If you’re trying to shed some weight, you most likely heard about calories and treat them as your enemy. That shouldn’t be the case as your body requires a certain amount of calories to function, depending on your age, gender, weight, and physical activity level. Burning them is essential to losing weight, but calories are as vital to everyone to function adequately.
Truth to be told, calories aren’t actually a thing, it’s a unit of energy. It gauges the amount of energy you can get from the food and beverages we consume. They can come from a variety of sources, such as fas, proteins, sugars or carbohydrates. Yet, all are needed for you to live and function adequately.
Historically, a calorie was defined as the amount of heat required to increase the temperature of a kilogram of water from 0 to 1 degree Celsius. It was then scientifically determined as joules, a term usually utilized by physicists to measure the amount of work required to force a newton through a meter. In Australia and Europe, calories are often called kilojoules instead, with one joule equalling to 0.000239006 calories, or one calorie equalling to 4.18 joules.
The amount of heat required to produce a calorie varies at different temperatures. So, scientists devised various types of calories, depending on their water temperature. With that, there are two types of calories, the small calorie, and the large calorie, which are yielded at different temperatures.
A small calorie, or cal, is the amount of energy needed to increase the temperature of a single gram of water from 0 to 1 degree Celsius.
A large calorie, or kcal, is the amount of energy needed to increase the temperature of a kilogram of water from 0 to 1 degree Celsius.
Both terms, however, are used interchangeably, making it misleading. A calorie in nutrition is actually equal to 1,000 small calories. Some experts still use kilocalories when referring to the nutritional unit of 1,000 of these small calories. The said units of 1,000 cal are also regarded as food calories, dietary calories, or Calories with a capital C.

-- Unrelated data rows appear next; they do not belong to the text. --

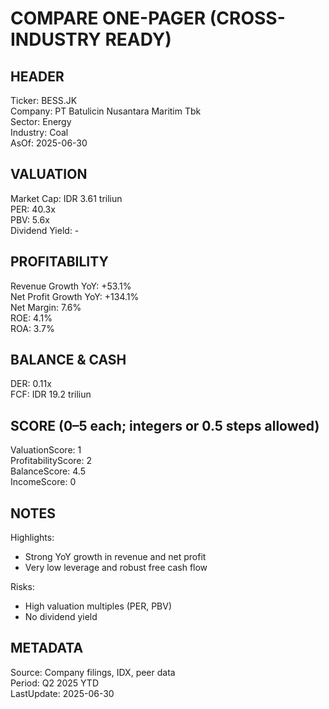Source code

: # COMPARE ONE-PAGER (CROSS-INDUSTRY READY)

## HEADER
Ticker: BESS.JK  
Company: PT Batulicin Nusantara Maritim Tbk  
Sector: Energy  
Industry: Coal  
AsOf: 2025-06-30

## VALUATION
Market Cap: IDR 3.61 triliun  
PER: 40.3x  
PBV: 5.6x  
Dividend Yield: -

## PROFITABILITY
Revenue Growth YoY: +53.1%  
Net Profit Growth YoY: +134.1%  
Net Margin: 7.6%  
ROE: 4.1%  
ROA: 3.7%

## BALANCE & CASH
DER: 0.11x  
FCF: IDR 19.2 triliun

## SCORE (0–5 each; integers or 0.5 steps allowed)
ValuationScore: 1  
ProfitabilityScore: 2  
BalanceScore: 4.5  
IncomeScore: 0

## NOTES
Highlights:
- Strong YoY growth in revenue and net profit
- Very low leverage and robust free cash flow

Risks:
- High valuation multiples (PER, PBV)
- No dividend yield

## METADATA
Source: Company filings, IDX, peer data  
Period: Q2 2025 YTD  
LastUpdate: 2025-06-30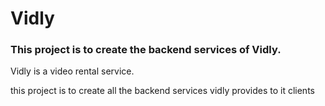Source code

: # Vidly
### This project is to create the backend services of Vidly.
Vidly is a video rental service. 

this project is to create all the backend services vidly provides to it clients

So, what you see on food labels, actually pertains to kilocalories. If the food label states that a chocolate bar actually contains 200 calories, it actually has 200 kilocalories or 200,000 calories.

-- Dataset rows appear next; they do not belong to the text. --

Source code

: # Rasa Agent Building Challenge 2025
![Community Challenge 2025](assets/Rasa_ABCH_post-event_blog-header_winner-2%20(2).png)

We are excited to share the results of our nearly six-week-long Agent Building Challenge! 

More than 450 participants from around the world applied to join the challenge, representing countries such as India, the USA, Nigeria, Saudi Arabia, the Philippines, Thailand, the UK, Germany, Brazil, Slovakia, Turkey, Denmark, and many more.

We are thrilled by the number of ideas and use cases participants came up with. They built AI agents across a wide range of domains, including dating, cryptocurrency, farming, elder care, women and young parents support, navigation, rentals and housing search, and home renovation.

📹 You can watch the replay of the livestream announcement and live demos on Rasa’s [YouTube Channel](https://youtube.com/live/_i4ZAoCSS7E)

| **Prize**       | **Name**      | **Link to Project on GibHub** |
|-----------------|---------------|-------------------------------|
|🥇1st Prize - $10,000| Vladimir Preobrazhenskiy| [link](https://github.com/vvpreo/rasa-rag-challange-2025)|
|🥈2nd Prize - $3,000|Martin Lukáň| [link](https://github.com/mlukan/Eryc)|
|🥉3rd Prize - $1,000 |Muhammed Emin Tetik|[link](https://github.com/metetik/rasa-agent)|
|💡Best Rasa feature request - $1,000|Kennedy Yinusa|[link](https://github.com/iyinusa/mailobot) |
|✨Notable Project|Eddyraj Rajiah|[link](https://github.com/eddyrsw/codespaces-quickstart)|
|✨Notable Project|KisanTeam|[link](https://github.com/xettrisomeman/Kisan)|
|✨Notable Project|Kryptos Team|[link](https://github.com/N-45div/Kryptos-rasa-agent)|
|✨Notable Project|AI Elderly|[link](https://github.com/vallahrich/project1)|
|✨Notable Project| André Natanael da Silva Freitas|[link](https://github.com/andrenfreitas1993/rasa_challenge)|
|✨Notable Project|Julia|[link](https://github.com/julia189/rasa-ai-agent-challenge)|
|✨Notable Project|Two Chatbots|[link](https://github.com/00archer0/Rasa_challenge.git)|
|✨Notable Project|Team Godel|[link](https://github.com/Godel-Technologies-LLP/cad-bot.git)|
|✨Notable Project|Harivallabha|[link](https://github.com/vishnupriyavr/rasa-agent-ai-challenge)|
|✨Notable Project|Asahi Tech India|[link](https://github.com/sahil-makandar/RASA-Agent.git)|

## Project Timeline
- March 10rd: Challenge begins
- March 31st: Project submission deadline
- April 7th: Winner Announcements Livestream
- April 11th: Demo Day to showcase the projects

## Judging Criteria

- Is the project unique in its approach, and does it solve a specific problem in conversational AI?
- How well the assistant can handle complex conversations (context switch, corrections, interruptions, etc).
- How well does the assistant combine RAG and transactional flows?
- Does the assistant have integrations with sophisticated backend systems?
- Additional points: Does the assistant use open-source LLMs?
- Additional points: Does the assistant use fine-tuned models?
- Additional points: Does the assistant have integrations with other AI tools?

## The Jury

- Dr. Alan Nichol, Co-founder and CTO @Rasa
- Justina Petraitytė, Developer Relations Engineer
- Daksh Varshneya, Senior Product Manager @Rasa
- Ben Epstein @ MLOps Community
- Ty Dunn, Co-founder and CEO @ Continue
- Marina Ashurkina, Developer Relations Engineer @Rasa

While those are the classifications of calories as a unit of measurement, they can also be divided into two in terms of nutritional value.
First are the full calories, which provide low amounts of calories but high nutrient content. The primary sources of this type of calories are vegetables, fruits, meats, eggs, beans, seeds, and legumes. These foods provide the most energy and are readily metabolized by the body.
Meanwhile, the other type of calories, in a nutritional sense, are empty calories. They are calorie-dense food but have little or no nutritional value at all. Foods, such as chips, ice cream, candies, baked goods, are brimmed with empty calories. While they may provide quick bursts of energy, they are unable to sustain the body’s needs and are not readily metabolized either, causing you to gain weight.
Calories can also be divided based on the sources they come from, namely sugar or carbohydrates, fats, and protein. All three provide energy essential for our bodily functions. However, they give different amounts of energy. A gram of sugar or protein contains 4 kilocalories, while fat gives 9 kilocalories.
Moreover, they also differ in terms of nutrients and perform distinct roles in the body. Sugars serve as quick fuel and support metabolic functions. Proteins are essential for muscle development. Fats, while lacking in nutrients, but are brimmed with energy.
A balanced diet is a key to a better and healthier life. See to it that you consume the right amount of calories from the right sources.